## TASK DIRECTIONS
Set out the records again, keeping every word as it is.

(Items from a data source)
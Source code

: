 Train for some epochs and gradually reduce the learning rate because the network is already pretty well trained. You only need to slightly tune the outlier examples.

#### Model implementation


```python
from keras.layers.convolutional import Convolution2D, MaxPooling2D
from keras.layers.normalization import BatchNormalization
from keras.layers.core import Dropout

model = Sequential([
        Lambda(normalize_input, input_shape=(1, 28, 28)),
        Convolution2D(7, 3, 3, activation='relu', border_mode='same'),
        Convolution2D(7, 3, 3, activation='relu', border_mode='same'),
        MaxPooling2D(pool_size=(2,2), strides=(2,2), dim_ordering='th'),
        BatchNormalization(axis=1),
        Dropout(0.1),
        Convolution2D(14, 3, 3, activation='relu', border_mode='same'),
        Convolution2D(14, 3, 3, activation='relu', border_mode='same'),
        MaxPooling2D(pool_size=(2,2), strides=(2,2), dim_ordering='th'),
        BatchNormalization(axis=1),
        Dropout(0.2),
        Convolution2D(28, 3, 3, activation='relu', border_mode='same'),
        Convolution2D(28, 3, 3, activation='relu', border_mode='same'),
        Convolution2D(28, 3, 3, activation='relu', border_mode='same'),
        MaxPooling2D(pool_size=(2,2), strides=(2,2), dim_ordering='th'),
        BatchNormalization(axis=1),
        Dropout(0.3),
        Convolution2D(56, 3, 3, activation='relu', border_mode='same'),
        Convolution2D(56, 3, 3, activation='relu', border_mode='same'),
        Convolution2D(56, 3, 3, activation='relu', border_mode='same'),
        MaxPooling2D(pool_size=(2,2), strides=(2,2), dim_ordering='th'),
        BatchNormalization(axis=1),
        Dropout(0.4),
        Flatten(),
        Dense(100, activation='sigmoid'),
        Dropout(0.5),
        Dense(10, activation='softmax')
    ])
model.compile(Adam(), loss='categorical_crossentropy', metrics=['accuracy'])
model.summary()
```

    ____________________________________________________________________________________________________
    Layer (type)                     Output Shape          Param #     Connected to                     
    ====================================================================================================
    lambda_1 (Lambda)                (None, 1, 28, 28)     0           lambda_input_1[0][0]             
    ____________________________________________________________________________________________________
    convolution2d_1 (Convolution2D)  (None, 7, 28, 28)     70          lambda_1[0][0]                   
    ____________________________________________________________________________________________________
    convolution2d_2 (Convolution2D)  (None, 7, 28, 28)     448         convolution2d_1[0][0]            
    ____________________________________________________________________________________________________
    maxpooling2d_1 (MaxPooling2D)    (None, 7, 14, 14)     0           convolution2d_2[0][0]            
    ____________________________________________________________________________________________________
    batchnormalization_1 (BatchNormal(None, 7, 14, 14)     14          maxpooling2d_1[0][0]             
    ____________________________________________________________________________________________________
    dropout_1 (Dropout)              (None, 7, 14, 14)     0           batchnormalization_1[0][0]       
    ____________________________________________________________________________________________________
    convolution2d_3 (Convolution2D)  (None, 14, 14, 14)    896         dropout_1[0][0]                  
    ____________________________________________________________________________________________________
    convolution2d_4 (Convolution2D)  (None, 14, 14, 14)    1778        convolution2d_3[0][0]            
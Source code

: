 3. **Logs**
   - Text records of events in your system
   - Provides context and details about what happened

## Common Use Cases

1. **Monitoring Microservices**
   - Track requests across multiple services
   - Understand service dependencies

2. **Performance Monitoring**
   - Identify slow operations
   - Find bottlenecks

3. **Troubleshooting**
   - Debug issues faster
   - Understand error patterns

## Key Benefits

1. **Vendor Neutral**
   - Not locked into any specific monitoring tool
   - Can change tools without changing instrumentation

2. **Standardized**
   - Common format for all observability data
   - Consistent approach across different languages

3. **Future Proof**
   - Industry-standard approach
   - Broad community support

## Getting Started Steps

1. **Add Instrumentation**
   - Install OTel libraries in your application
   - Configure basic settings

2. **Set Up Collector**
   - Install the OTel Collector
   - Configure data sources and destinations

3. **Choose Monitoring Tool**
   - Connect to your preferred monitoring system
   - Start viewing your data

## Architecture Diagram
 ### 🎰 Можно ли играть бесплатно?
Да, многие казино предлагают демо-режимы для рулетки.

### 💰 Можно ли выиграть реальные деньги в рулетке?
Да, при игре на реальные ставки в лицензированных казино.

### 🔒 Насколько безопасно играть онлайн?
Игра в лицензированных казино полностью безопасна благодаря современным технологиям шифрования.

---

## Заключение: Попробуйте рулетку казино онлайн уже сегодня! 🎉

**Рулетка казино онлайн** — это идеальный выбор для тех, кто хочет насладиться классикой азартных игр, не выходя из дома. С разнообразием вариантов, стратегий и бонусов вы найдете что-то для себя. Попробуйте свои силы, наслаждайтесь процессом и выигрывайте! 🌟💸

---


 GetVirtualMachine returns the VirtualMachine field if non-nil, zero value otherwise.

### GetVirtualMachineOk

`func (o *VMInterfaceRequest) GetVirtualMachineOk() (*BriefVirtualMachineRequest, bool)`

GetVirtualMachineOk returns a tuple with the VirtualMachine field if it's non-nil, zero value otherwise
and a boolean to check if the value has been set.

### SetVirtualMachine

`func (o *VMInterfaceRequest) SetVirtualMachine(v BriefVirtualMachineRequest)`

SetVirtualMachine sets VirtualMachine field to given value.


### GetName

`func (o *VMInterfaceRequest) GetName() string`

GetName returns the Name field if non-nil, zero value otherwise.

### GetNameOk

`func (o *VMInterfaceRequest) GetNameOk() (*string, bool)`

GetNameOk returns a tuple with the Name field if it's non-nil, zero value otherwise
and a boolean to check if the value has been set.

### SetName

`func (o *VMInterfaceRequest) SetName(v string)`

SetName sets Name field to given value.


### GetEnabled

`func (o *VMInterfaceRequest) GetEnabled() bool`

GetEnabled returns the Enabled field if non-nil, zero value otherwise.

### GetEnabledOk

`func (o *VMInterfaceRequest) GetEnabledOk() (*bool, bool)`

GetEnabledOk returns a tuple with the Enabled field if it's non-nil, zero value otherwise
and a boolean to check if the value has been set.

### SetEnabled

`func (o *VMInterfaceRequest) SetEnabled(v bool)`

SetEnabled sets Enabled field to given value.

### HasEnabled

## TASK RESULT
Source code

: Train for some epochs and gradually reduce the learning rate because the network is already pretty well trained. You only need to slightly tune the outlier examples.

#### Model implementation


```python
from keras.layers.convolutional import Convolution2D, MaxPooling2D
from keras.layers.normalization import BatchNormalization
from keras.layers.core import Dropout

model = Sequential([
        Lambda(normalize_input, input_shape=(1, 28, 28)),
        Convolution2D(7, 3, 3, activation='relu', border_mode='same'),
        Convolution2D(7, 3, 3, activation='relu', border_mode='same'),
        MaxPooling2D(pool_size=(2,2), strides=(2,2), dim_ordering='th'),
        BatchNormalization(axis=1),
        Dropout(0.1),
        Convolution2D(14, 3, 3, activation='relu', border_mode='same'),
        Convolution2D(14, 3, 3, activation='relu', border_mode='same'),
        MaxPooling2D(pool_size=(2,2), strides=(2,2), dim_ordering='th'),
        BatchNormalization(axis=1),
        Dropout(0.2),
        Convolution2D(28, 3, 3, activation='relu', border_mode='same'),
        Convolution2D(28, 3, 3, activation='relu', border_mode='same'),
        Convolution2D(28, 3, 3, activation='relu', border_mode='same'),
        MaxPooling2D(pool_size=(2,2), strides=(2,2), dim_ordering='th'),
        BatchNormalization(axis=1),
        Dropout(0.3),
        Convolution2D(56, 3, 3, activation='relu', border_mode='same'),
        Convolution2D(56, 3, 3, activation='relu', border_mode='same'),
        Convolution2D(56, 3, 3, activation='relu', border_mode='same'),
        MaxPooling2D(pool_size=(2,2), strides=(2,2), dim_ordering='th'),
        BatchNormalization(axis=1),
        Dropout(0.4),
        Flatten(),
        Dense(100, activation='sigmoid'),
        Dropout(0.5),
        Dense(10, activation='softmax')
    ])
model.compile(Adam(), loss='categorical_crossentropy', metrics=['accuracy'])
model.summary()
```

    ____________________________________________________________________________________________________
    Layer (type)                     Output Shape          Param #     Connected to                     
    ====================================================================================================
    lambda_1 (Lambda)                (None, 1, 28, 28)     0           lambda_input_1[0][0]             
    ____________________________________________________________________________________________________
    convolution2d_1 (Convolution2D)  (None, 7, 28, 28)     70          lambda_1[0][0]                   
    ____________________________________________________________________________________________________
    convolution2d_2 (Convolution2D)  (None, 7, 28, 28)     448         convolution2d_1[0][0]            
    ____________________________________________________________________________________________________
    maxpooling2d_1 (MaxPooling2D)    (None, 7, 14, 14)     0           convolution2d_2[0][0]            
    ____________________________________________________________________________________________________
    batchnormalization_1 (BatchNormal(None, 7, 14, 14)     14          maxpooling2d_1[0][0]             
    ____________________________________________________________________________________________________
    dropout_1 (Dropout)              (None, 7, 14, 14)     0           batchnormalization_1[0][0]       
    ____________________________________________________________________________________________________
    convolution2d_3 (Convolution2D)  (None, 14, 14, 14)    896         dropout_1[0][0]                  
    ____________________________________________________________________________________________________
    convolution2d_4 (Convolution2D)  (None, 14, 14, 14)    1778        convolution2d_3[0][0]            
Source code

: 3. **Logs**
   - Text records of events in your system
   - Provides context and details about what happened

## Common Use Cases

1. **Monitoring Microservices**
   - Track requests across multiple services
   - Understand service dependencies

2. **Performance Monitoring**
   - Identify slow operations
   - Find bottlenecks

3. **Troubleshooting**
   - Debug issues faster
   - Understand error patterns

## Key Benefits

1. **Vendor Neutral**
   - Not locked into any specific monitoring tool
   - Can change tools without changing instrumentation

2. **Standardized**
   - Common format for all observability data
   - Consistent approach across different languages

3. **Future Proof**
   - Industry-standard approach
   - Broad community support

## Getting Started Steps

1. **Add Instrumentation**
   - Install OTel libraries in your application
   - Configure basic settings

2. **Set Up Collector**
   - Install the OTel Collector
   - Configure data sources and destinations

3. **Choose Monitoring Tool**
   - Connect to your preferred monitoring system
   - Start viewing your data

## Architecture Diagram
 ### 🎰 Можно ли играть бесплатно?
Да, многие казино предлагают демо-режимы для рулетки.

### 💰 Можно ли выиграть реальные деньги в рулетке?
Да, при игре на реальные ставки в лицензированных казино.

### 🔒 Насколько безопасно играть онлайн?
Игра в лицензированных казино полностью безопасна благодаря современным технологиям шифрования.

---

## Заключение: Попробуйте рулетку казино онлайн уже сегодня! 🎉

**Рулетка казино онлайн** — это идеальный выбор для тех, кто хочет насладиться классикой азартных игр, не выходя из дома. С разнообразием вариантов, стратегий и бонусов вы найдете что-то для себя. Попробуйте свои силы, наслаждайтесь процессом и выигрывайте! 🌟💸

---


 GetVirtualMachine returns the VirtualMachine field if non-nil, zero value otherwise.

### GetVirtualMachineOk

`func (o *VMInterfaceRequest) GetVirtualMachineOk() (*BriefVirtualMachineRequest, bool)`

GetVirtualMachineOk returns a tuple with the VirtualMachine field if it's non-nil, zero value otherwise
and a boolean to check if the value has been set.

### SetVirtualMachine

`func (o *VMInterfaceRequest) SetVirtualMachine(v BriefVirtualMachineRequest)`

SetVirtualMachine sets VirtualMachine field to given value.


### GetName

`func (o *VMInterfaceRequest) GetName() string`

GetName returns the Name field if non-nil, zero value otherwise.

### GetNameOk

`func (o *VMInterfaceRequest) GetNameOk() (*string, bool)`

GetNameOk returns a tuple with the Name field if it's non-nil, zero value otherwise
and a boolean to check if the value has been set.

### SetName

`func (o *VMInterfaceRequest) SetName(v string)`

SetName sets Name field to given value.


### GetEnabled

`func (o *VMInterfaceRequest) GetEnabled() bool`

GetEnabled returns the Enabled field if non-nil, zero value otherwise.

### GetEnabledOk

`func (o *VMInterfaceRequest) GetEnabledOk() (*bool, bool)`

GetEnabledOk returns a tuple with the Enabled field if it's non-nil, zero value otherwise
and a boolean to check if the value has been set.

### SetEnabled

`func (o *VMInterfaceRequest) SetEnabled(v bool)`

SetEnabled sets Enabled field to given value.

### HasEnabled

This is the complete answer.